Oceanographic Magazine (OM): What connects you with the ocean?
Tony Plant (TP): I’ve been wondering that myself recently because it’s been going on for so long, what exactly was it at the start? I grew up on the south coast of Cornwall and now I live on the north coast, so in effect I’ve travelled all around the world but moved less than 30 miles, from the English Channel to the North Atlantic. Growing up on a coast, as I did, means spending a lot of time looking at a horizon, a hard line, over which practically anything can arrive, disappear and reappear – people included. It pays to get down to the beach early and to stay late. It pays to check everywhere twice. Then there are the tides, two a day, every day, forever. Where the sea meets the land, that proximity of horizon feeds the imagination. I’ve surfed for nearly 50 years now (but if you saw me surfing you’d never know it, I’m sure I’m getting worse). Way back then, I did everything my father did – he played water polo, swam, dived and surfed, he taught me to read a weather map, to predict if/when or where the surf will arrive, where the next weather might hit. So my shared love of the sea came from my parents.
As for the connection, I’m comfortable in and around water, alongside painting, I supplemented my living as a water photographer until about 10 years ago when digital cameras exploded. Overnight, everyone became a photographer – surfers started using Go Pro cameras themselves. So I’ve travelled many miles based purely on five-day weather charts and been swimming in some amazing places. I got bounced off the reef at Padang Padang, thrown up on my camera whilst swimming Aileens in Ireland, cried like a baby swimming off Mullaghmore (also Ireland) and watched good friends do impossible things in insane situations. I’m very, very lucky, the same proliferation of digital technology that so heavily impacted the surf magazine industry simultaneously created new and affordable ways for me to time-lapse big drawings from multiple angles. The internet spread the images far and wide, now I get commissions from anywhere and everywhere. I love technology, when it works.
OM: When did you first pick up a paintbrush?
TP: I was one of those kids who was always drawing on things, paper, walls, inside airing cupboards, on arms, underneath tables and shelves, etc. It’s always seemed very natural – I have no qualms about making marks. Now, all these years later, painting, walking and drawing seem interchangeable, one feeds into the other.
Earlier this year I was selected to spend a very intense month painting in Patrick Heron’s studio in St Ives, Cornwall. Crossing through the doorway of studio five was like stepping over the horizon every morning. Some of the most accomplished artists have conjured up some of my favourite paintings and work from Porthmeor Studios, including Trevor Bell, Peter Lanyon, Wilhelmina Barns-Graham, Patrick Heron and Sam Bassett.
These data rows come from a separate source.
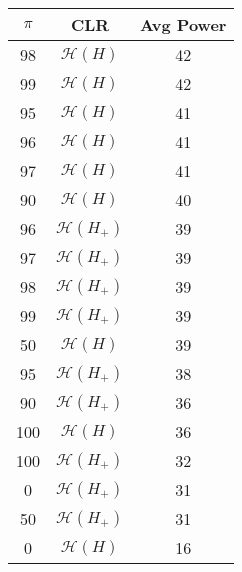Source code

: \centering \begin{tabular}{c|c|c}
$\pi$	&CLR	&Avg Power\\\hline
98	&$\mathcal{H}(H)$	&42\\
99	&$\mathcal{H}(H)$	&42\\
95	&$\mathcal{H}(H)$	&41\\
96	&$\mathcal{H}(H)$	&41\\
97	&$\mathcal{H}(H)$	&41\\
90	&$\mathcal{H}(H)$	&40\\
96	&$\mathcal{H}(H_+)$	&39\\
97	&$\mathcal{H}(H_+)$	&39\\
98	&$\mathcal{H}(H_+)$	&39\\
99	&$\mathcal{H}(H_+)$	&39\\
50	&$\mathcal{H}(H)$	&39\\
95	&$\mathcal{H}(H_+)$	&38\\
90	&$\mathcal{H}(H_+)$	&36\\
100	&$\mathcal{H}(H)$	&36\\
100	&$\mathcal{H}(H_+)$	&32\\
0	&$\mathcal{H}(H_+)$	&31\\
50	&$\mathcal{H}(H_+)$	&31\\
0	&$\mathcal{H}(H)$	&16\\
\end{tabular}
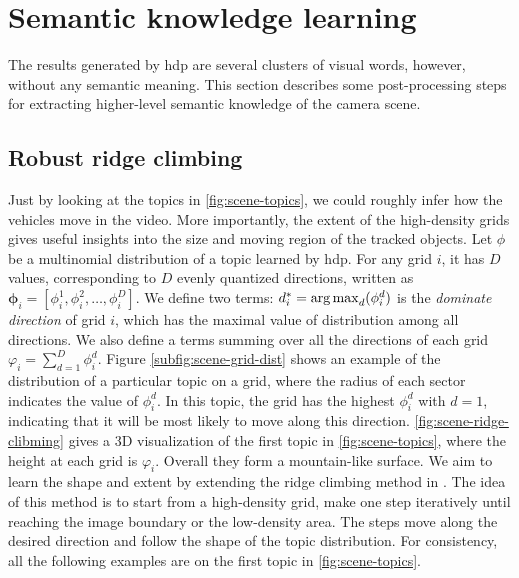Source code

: \section{Semantic knowledge learning}
\label{sec:scene-ridge-climbing}
The results generated by \gls{hdp} are several clusters of visual words, however, without any semantic meaning.
This section describes some post-processing steps for extracting higher-level semantic knowledge of the camera scene.

\subsection{Robust ridge climbing}
    Just by looking at the topics in \ref{fig:scene-topics}, we could roughly infer how the vehicles move in the video. 
    More importantly, the extent of the high-density grids gives useful insights into the size and moving region of the tracked objects. 
    Let $\phi$ be a multinomial distribution of a topic learned by \gls{hdp}. For any grid $i$, it has $D$ values, corresponding to $D$ evenly quantized directions, written as $\bm{\phi}_i= [\phi_i^{1}, \phi_i^{2}, \dots, \phi_i^{D}]$.
    We define two terms:
    $d^*_i = \operatorname*{arg\,max}_{d}(\phi_i^{d})$ is the \emph{dominate direction} of grid $i$, which has the maximal value of distribution among all directions.
    We also define a terms summing over all the directions of each grid $\varphi_{i} = \sum_{d=1}^{D}{\phi_i^{d}}$.
    Figure \ref{subfig:scene-grid-dist} shows an example of the distribution of a particular topic on a grid, where the radius of each sector indicates the value of $\phi_i^{d}$. 
    In this topic, the grid has the highest $\phi_i^d$ with $d=1$, indicating that it will be most likely to move along this direction. 
    \ref{fig:scene-ridge-clibming} gives a 3D visualization of the first topic in \ref{fig:scene-topics}, where the height at each grid is $\varphi_{i}$. 
    Overall they form a mountain-like surface. We aim to learn the shape and extent by extending the ridge climbing method in \cite{zhao2013counting}. 
    The idea of this method is to start from a high-density grid, make one step iteratively until reaching the image boundary or the low-density area. 
    The steps move along the desired direction and follow the shape of the topic distribution. 
    For consistency, all the following examples are on the first topic in \ref{fig:scene-topics}.
    
    


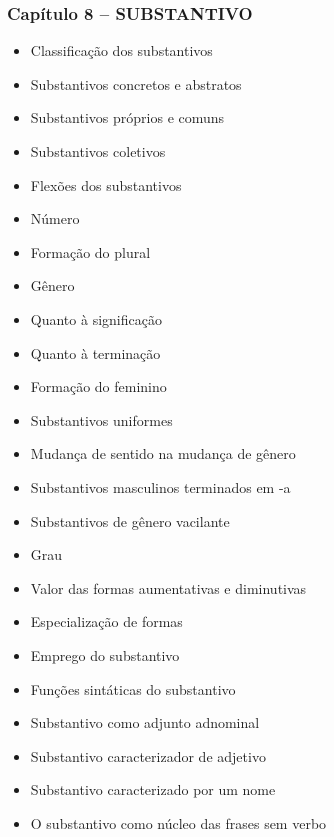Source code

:\documentclass[a4paper,12pt]{article}[abntex2]
\begin{document}
\subsubsection*{Capítulo 8 – SUBSTANTIVO}
\begin{itemize}
    \item Classificação dos substantivos
    \item Substantivos concretos e abstratos
    \item Substantivos próprios e comuns
    \item Substantivos coletivos
    \item Flexões dos substantivos
    \item Número
    \item Formação do plural
    \item Gênero
    \item Quanto à significação
    \item Quanto à terminação
    \item Formação do feminino
    \item Substantivos uniformes
    \item Mudança de sentido na mudança de gênero
    \item Substantivos masculinos terminados em -a
    \item Substantivos de gênero vacilante
    \item Grau
    \item Valor das formas aumentativas e diminutivas
    \item Especialização de formas
    \item Emprego do substantivo
    \item Funções sintáticas do substantivo
    \item Substantivo como adjunto adnominal
    \item Substantivo caracterizador de adjetivo
    \item Substantivo caracterizado por um nome
    \item O substantivo como núcleo das frases sem verbo
\end{itemize}
\end{document}
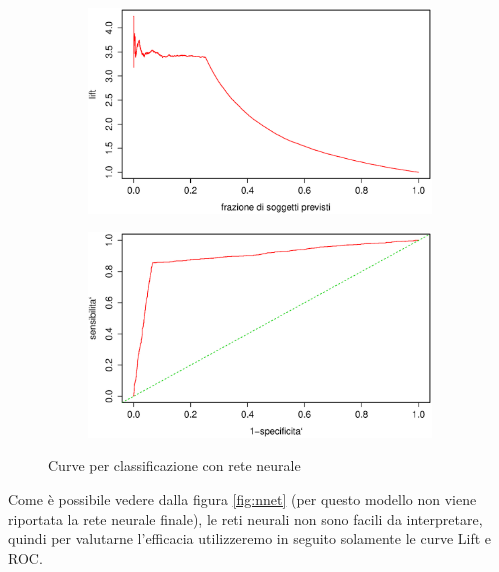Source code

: \begin{figure}[H]
  \begin{subfigure}{0.4\textwidth}
    \includegraphics[width=\columnwidth]{images/class/lift-nnet.eps}
  \end{subfigure}
  \hspace*{\fill}
  \begin{subfigure}{0.4\textwidth}
    \includegraphics[width=\columnwidth]{images/class/roc-nnet.eps}
  \end{subfigure}
  \caption{Curve per classificazione con rete neurale}
  \label{fig:class-nnet}
\end{figure}

Come è possibile vedere dalla figura \ref{fig:nnet} (per questo modello non
viene riportata la rete neurale finale), le reti neurali non sono facili da
interpretare, quindi per valutarne l'efficacia utilizzeremo in seguito
solamente le curve Lift e ROC.


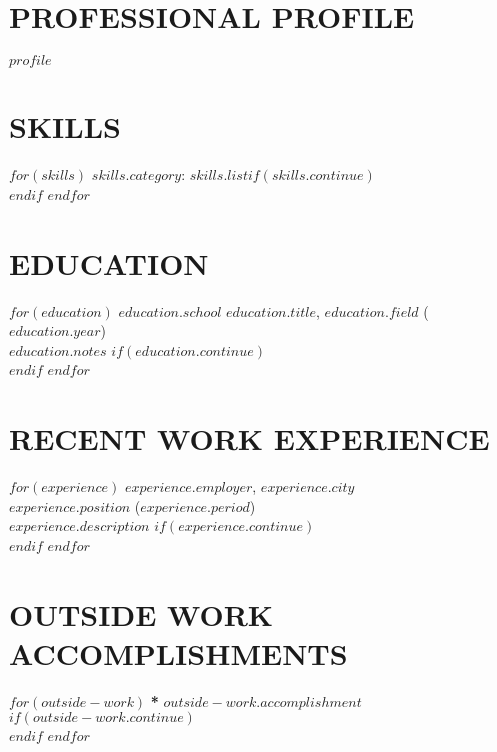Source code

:\documentclass[a4paper, line, 11pt]{res} %
\begin{document}
 
 
\address{$if(contact.address)$$contact.address$\\$endif$$if(contact.telephone)$Tel: $contact.telephone$$endif$}        
\address{$if(contact.email)$E-mail: $contact.email$$endif$$if(contact.url)$\\ URL: $contact.url$$endif$$if(contact.extra)$$contact.extra$$endif$}
  
                        
\begin{resume}                         
 
\section{PROFESSIONAL PROFILE}  
  $profile$ 

\section{SKILLS}  

$for(skills)$
    \textbf{$skills.category$}: $skills.list$$if(skills.continue)$\\$endif$
$endfor$

\section{EDUCATION} 

$for(education)$
    \textbf{\uppercase{$education.school$}} \emph{$education.title$}, $education.field$ ($education.year$)\\ $education.notes$ $if(education.continue)$\\$endif$
$endfor$

  

\section{RECENT WORK EXPERIENCE}
$for(experience)$
    \textbf{\uppercase{$experience.employer$}}, $experience.city$ \\ \emph{$experience.position$} ($experience.period$)\\ $experience.description$ $if(experience.continue)$\\$endif$
$endfor$


\section{OUTSIDE WORK ACCOMPLISHMENTS}  

$for(outside-work)$
\textbf{*} $outside-work.accomplishment$$if(outside-work.continue)$\\$endif$
$endfor$
\end{resume}
\end{document}
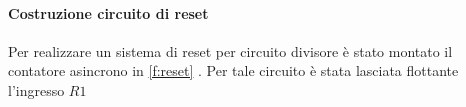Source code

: 	\paragraph{Costruzione circuito di reset}
	Per realizzare un sistema di reset per circuito divisore
	è stato montato il contatore asincrono in \figurename{  \ref{f:reset} }.
	Per tale circuito è stata lasciata flottante l'ingresso $R1$
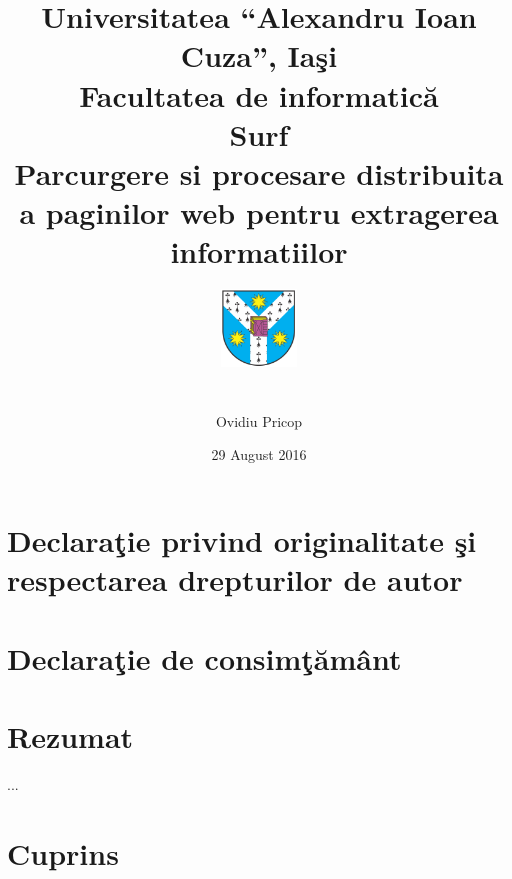 \documentclass[12pt,twoside]{report}
\newcommand{\GLOBALDATE}{29 August 2016}
\begin{document}
\title{
	\large{Universitatea \enquote{Alexandru Ioan Cuza}, Ia\c{s}i} \\
	\vspace{0.5cm}
	\large{\textbf{Facultatea de informatic\u{a}}} \\
      \vspace{2cm}
	\LARGE{Surf} \\
	\vspace{1cm}
	\large{Parcurgere si procesare distribuita a paginilor web pentru extragerea informatiilor} \\
	\vspace{1cm}
	\vspace{1cm}
	\includegraphics[width=2cm,height=3cm,keepaspectratio]{uaic_sigla.png}
}

\author{Ovidiu Pricop}
\date{\GLOBALDATE}

\maketitle


\chapter*{
	\large{
		Declara\c{t}ie privind originalitate \c{s}i respectarea drepturilor de
		autor
	}
}



\chapter*{
	\large{
		Declara\c{t}ie de consim\c{t}\u{a}m\^{a}nt
	}
}



\chapter*{\LARGE{Rezumat}}
...

\chapter{Cuprins}
\end{document}
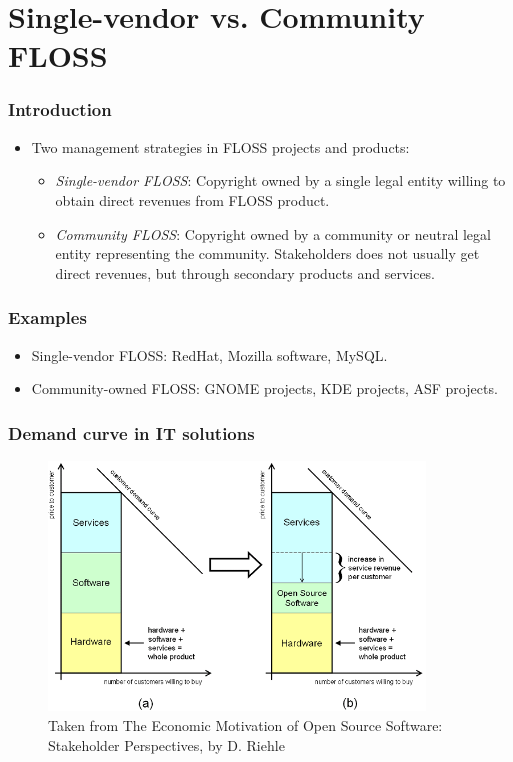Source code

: 
\section{Single-vendor vs. Community FLOSS}

\begin{frame}
\frametitle{Introduction}
\begin{itemize}
  \item Two management strategies in FLOSS projects and products:
  \begin{itemize}
   \item \textit{Single-vendor FLOSS}: Copyright owned by a single legal
entity willing to obtain direct revenues from FLOSS product.
   \item \textit{Community FLOSS}: Copyright owned by a community or
neutral legal entity representing the community. Stakeholders does not usually
get direct revenues, but through secondary products and services.
  \end{itemize}

  \end{itemize}
\end{frame}


\begin{frame}
\frametitle{Examples}
\begin{itemize}
  \item Single-vendor FLOSS: RedHat, Mozilla software, MySQL.
  \item Community-owned FLOSS: GNOME projects, KDE projects, ASF projects.
\end{itemize}
\end{frame}


\begin{frame}
\frametitle{Demand curve in IT solutions}

\begin{center}
  \begin{figure}
    \includegraphics[width=10cm]{figs/it-solutions-demand-curve.png}
    \caption{Taken from The Economic Motivation of Open Source Software: 
Stakeholder Perspectives, by D. Riehle} 
  \end{figure}
\end{center}

\end{frame}

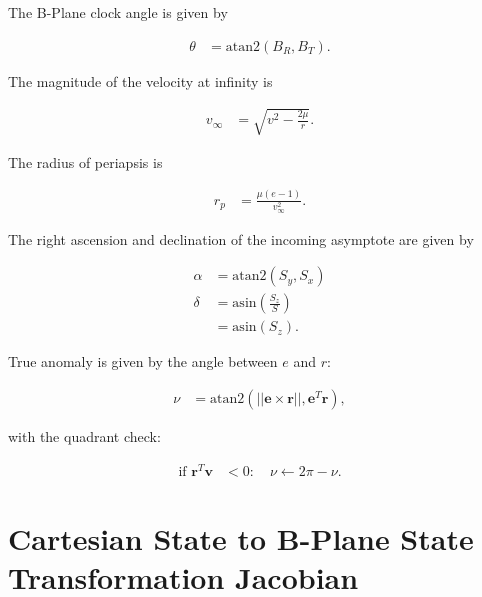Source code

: \documentclass[]{article}
\newcommand{\vb}[1]{\bm{#1}} %
\newcommand{\vbh}[1]{\hat{\bm{#1}}} %
\begin{document}
\nomenclature{$B_R$}{$\vb{B}^T \vbh{R}$}
\nomenclature{$B_T$}{$\vb{B}^T \vbh{T}$}

\noindent The B-Plane clock angle is given by

\begin{align}
	\theta &= \mathrm{atan2} \left(B_R, B_T \right).
\end{align}

\noindent The magnitude of the velocity at infinity is

\begin{align}
	v_{\infty} &= \sqrt{v^2 - \frac{2 \mu}{r}}.
\end{align}

\noindent The radius of periapsis is

\begin{align}
	r_p &= \frac{\mu \left( e - 1 \right)}{v_{\infty}^2}.
\end{align}


\noindent The right ascension and declination of the incoming asymptote are given by

\begin{align}
	\alpha &= \mathrm{atan2} \left( S_y, S_x \right) \\
	\delta &= \mathrm{asin} \left( \frac{S_z}{S} \right) \\
	&= \mathrm{asin} \left( S_z \right).
\end{align}


\noindent True anomaly is given by the angle between $e$ and $r$:

\begin{align}
\label{eq:TA_from_xc}
	\nu &= \mathrm{atan2} \left( || \vb{e} \times \vb{r} ||, \vb{e}^T \vb{r} \right),
\end{align}

\noindent with the quadrant check:

\begin{align}
	\text{if } \vb{r}^T \vb{v} &< 0: \quad \nu \leftarrow 2 \pi - \nu.
\end{align}

\section{Cartesian State to B-Plane State Transformation Jacobian}
\label{sec:cartesian2bplanejac}
\end{document}
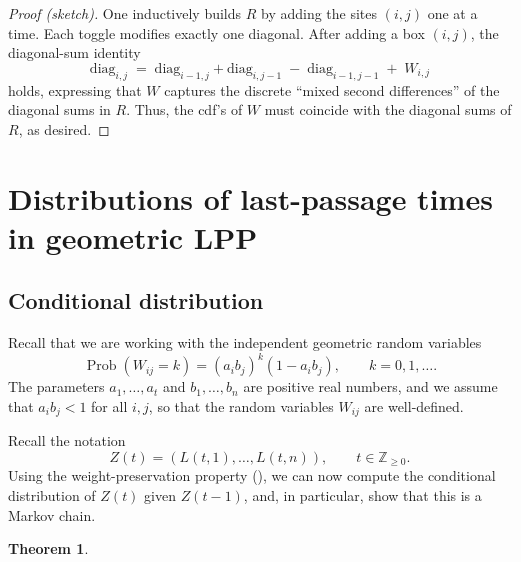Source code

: \documentclass[letterpaper,11pt,oneside,reqno]{article}
\numberwithin{equation}{section}
\newtheorem{theorem}[proposition]{Theorem}
\theoremstyle{definition}
\begin{document}
\begin{proof}[Proof (sketch)]
	One inductively builds $R$ by adding the sites $(i,j)$ one at a time.  Each toggle modifies exactly one diagonal.
	After adding a box $(i,j)$, the diagonal-sum identity
\[
\mathrm{diag}_{i,j}
\;=\;
\mathrm{diag}_{i-1,j} + \mathrm{diag}_{i,j-1}
\;-\;
\mathrm{diag}_{i-1,j-1}
\;+\;
W_{i,j}
\]
holds, expressing that $W$ captures the discrete ``mixed second differences'' of the diagonal sums in $R$.
Thus, the cdf's of $W$ must coincide with the diagonal sums of $R$, as desired.
\end{proof}

\section{Distributions of last-passage times in geometric LPP}
\label{sec:distributions_geometric_LPP}

\subsection{Conditional distribution}

Recall that we are working with the independent geometric random variables
\begin{equation*}
	\operatorname{Prob}\left( W_{ij}=k \right)=(a_ib_j)^k(1-a_ib_j),\qquad k=0,1,\ldots.
\end{equation*}
The parameters $a_1,\ldots,a_t $ and $b_1,\ldots,b_n$ are positive real numbers, and we assume that $a_i b_j<1$ for all $i,j$,
so that the random variables $W_{ij}$ are well-defined.

Recall the notation
\begin{equation*}
	Z(t)=\left( L(t,1),\ldots,L(t,n)  \right),\qquad t\in\mathbb{Z}_{\ge0}.
\end{equation*}
Using the weight-preservation property (), we can now 
compute the conditional distribution of 
$Z(t)$ given $Z(t-1)$, and, in particular, show that this is a Markov chain.

\begin{theorem}
	\label{thm:conditional_distribution_Z}
\end{theorem}
\end{document}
I walked from Heron’s old studio, out along the beaches, across cliffs, over hedges, past his house and Zennor Church to Zennor Carn, where Bryan Wynter lived and had a studio. My month was spent, painting in the studio, sketching and walking that trail and various incarnations of it, day and night. Drawings like ‘Forever’ are made in that way, by walking, walking forwards, out into empty space, like the first marks on a canvas, like a boat over the horizon. At some point, these walking drawings are channelled back into partnered paintings in the studio. I walk and draw, sometimes for days along a coastline, to gain an understanding of how the shadows move, where the weights and balances of the landscape are, what shape the beach takes, where the likely view points are etc., when I have an understanding of where I am, then I know what to draw on the beach and in the studio.



OM: You work a lot with driftwood and foraged materials – why is this important to you?
TP: I find no real need to use expensive materials and it allows me to travel light. You yourself probably have a few special or lucky pebbles or shells dotted around your house, car or garden, they are not random objects, they have been selected, chosen if you like, they have within themselves something the other stones or sticks didn’t have, they are at least special and at best, charmed, those are the objects I look for to work with or paint on, this way its easy to make work anywhere in the world, work which is connected to place. As a site specific artist my intention is never to produce work which looks like it has been parachuted in, my goal is to make work in such a way that it may be seen as either ‘fitting into the space’ or even as an extension of its surroundings.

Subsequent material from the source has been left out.